Gone Lobstering

Hi all. Barb here.

I’ve written in the past about how I went to the Cabbage Island Clambake to research Clammed Up, and how I traveled to the Machias Blueberry Festival to research Boiled Over. The third book in my Maine Clambake Mystery series, Musseled Out takes place in the world of lobstering. So you guessed it, we’re going out on a lobster boat.

As always, my timing was off. Musseled Out was due June 1, and while some Maine lobstermen work year-round, and many start their season in April, no one was taking tourists out until well into May. I went out with Captain Clive Farrin in Boothbay Harbor, and I totally recommend the tour.

Captain Clive Farrin explains how to measure the lobster.
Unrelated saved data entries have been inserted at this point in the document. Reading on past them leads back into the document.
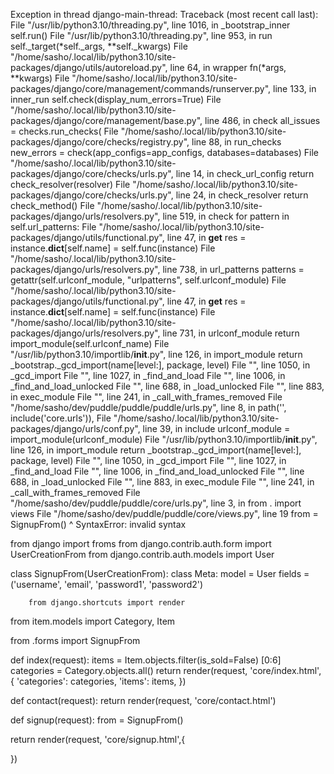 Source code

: Exception in thread django-main-thread:
Traceback (most recent call last):
  File "/usr/lib/python3.10/threading.py", line 1016, in _bootstrap_inner
    self.run()
  File "/usr/lib/python3.10/threading.py", line 953, in run
    self._target(*self._args, **self._kwargs)
  File "/home/sasho/.local/lib/python3.10/site-packages/django/utils/autoreload.py", line 64, in wrapper
    fn(*args, **kwargs)
  File "/home/sasho/.local/lib/python3.10/site-packages/django/core/management/commands/runserver.py", line 133, in inner_run
    self.check(display_num_errors=True)
  File "/home/sasho/.local/lib/python3.10/site-packages/django/core/management/base.py", line 486, in check
    all_issues = checks.run_checks(
  File "/home/sasho/.local/lib/python3.10/site-packages/django/core/checks/registry.py", line 88, in run_checks
    new_errors = check(app_configs=app_configs, databases=databases)
  File "/home/sasho/.local/lib/python3.10/site-packages/django/core/checks/urls.py", line 14, in check_url_config
    return check_resolver(resolver)
  File "/home/sasho/.local/lib/python3.10/site-packages/django/core/checks/urls.py", line 24, in check_resolver
    return check_method()
  File "/home/sasho/.local/lib/python3.10/site-packages/django/urls/resolvers.py", line 519, in check
    for pattern in self.url_patterns:
  File "/home/sasho/.local/lib/python3.10/site-packages/django/utils/functional.py", line 47, in __get__
    res = instance.__dict__[self.name] = self.func(instance)
  File "/home/sasho/.local/lib/python3.10/site-packages/django/urls/resolvers.py", line 738, in url_patterns
    patterns = getattr(self.urlconf_module, "urlpatterns", self.urlconf_module)
  File "/home/sasho/.local/lib/python3.10/site-packages/django/utils/functional.py", line 47, in __get__
    res = instance.__dict__[self.name] = self.func(instance)
  File "/home/sasho/.local/lib/python3.10/site-packages/django/urls/resolvers.py", line 731, in urlconf_module
    return import_module(self.urlconf_name)
  File "/usr/lib/python3.10/importlib/__init__.py", line 126, in import_module
    return _bootstrap._gcd_import(name[level:], package, level)
  File "<frozen importlib._bootstrap>", line 1050, in _gcd_import
  File "<frozen importlib._bootstrap>", line 1027, in _find_and_load
  File "<frozen importlib._bootstrap>", line 1006, in _find_and_load_unlocked
  File "<frozen importlib._bootstrap>", line 688, in _load_unlocked
  File "<frozen importlib._bootstrap_external>", line 883, in exec_module
  File "<frozen importlib._bootstrap>", line 241, in _call_with_frames_removed
  File "/home/sasho/dev/puddle/puddle/puddle/urls.py", line 8, in <module>
    path('', include('core.urls')),
  File "/home/sasho/.local/lib/python3.10/site-packages/django/urls/conf.py", line 39, in include
    urlconf_module = import_module(urlconf_module)
  File "/usr/lib/python3.10/importlib/__init__.py", line 126, in import_module
    return _bootstrap._gcd_import(name[level:], package, level)
  File "<frozen importlib._bootstrap>", line 1050, in _gcd_import
  File "<frozen importlib._bootstrap>", line 1027, in _find_and_load
  File "<frozen importlib._bootstrap>", line 1006, in _find_and_load_unlocked
  File "<frozen importlib._bootstrap>", line 688, in _load_unlocked
  File "<frozen importlib._bootstrap_external>", line 883, in exec_module
  File "<frozen importlib._bootstrap>", line 241, in _call_with_frames_removed
  File "/home/sasho/dev/puddle/puddle/core/urls.py", line 3, in <module>
    from . import views
  File "/home/sasho/dev/puddle/puddle/core/views.py", line 19
    from = SignupFrom()
         ^
SyntaxError: invalid syntax


from django import froms
from django.contrib.auth.form import UserCreationFrom
from django.contrib.auth.models import User

class SignupFrom(UserCreationFrom):
    class Meta:
        model = User
        fields = ('username', 'email', 'password1', 'password2')


        from django.shortcuts import render

from item.models import Category, Item

from .forms import SignupFrom

def index(request):
    items = Item.objects.filter(is_sold=False) [0:6]
    categories = Category.objects.all()
    return render(request, 'core/index.html', {
        'categories': categories,
        'items': items,
    })

def contact(request):
    return render(request, 'core/contact.html')

def signup(request):
    from = SignupFrom()

return render(request, 'core/signup.html',{

})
In Maine legal lobsters must be between 3 1/4 and 5 inches long on the carapace (from the eye socket to the start of the tail). Larger and smaller lobsters must be thrown back.

Captain Clive Farrin explains how to measure the lobster. In Maine legal lobsters must be between 3 1/4 and 5 inches long on the carapace (from the eye socket to the start of the tail). Larger and smaller lobsters must be thrown back.

 

Of course, I’d done a lot of reading (and completed a first draft) before I went out, but there’s nothing like the experience. I would have gotten most things right, but several small, but important things wrong.

Sternman Cage prepares a bag of bait to put in a lobster trap.

Sternman Cage prepares a bag of bait to put in a lobster trap.

 

Hauling a trap.

Hauling a trap.

 

A lobster in the tray waiting to be measured and banded.

A lobster in the tray waiting to be measured and banded.

 

A female lobster bearing eggs. She'll have a V notch put in her tail and be thrown back. The V means she can't be taken even when she is not bearing eggs.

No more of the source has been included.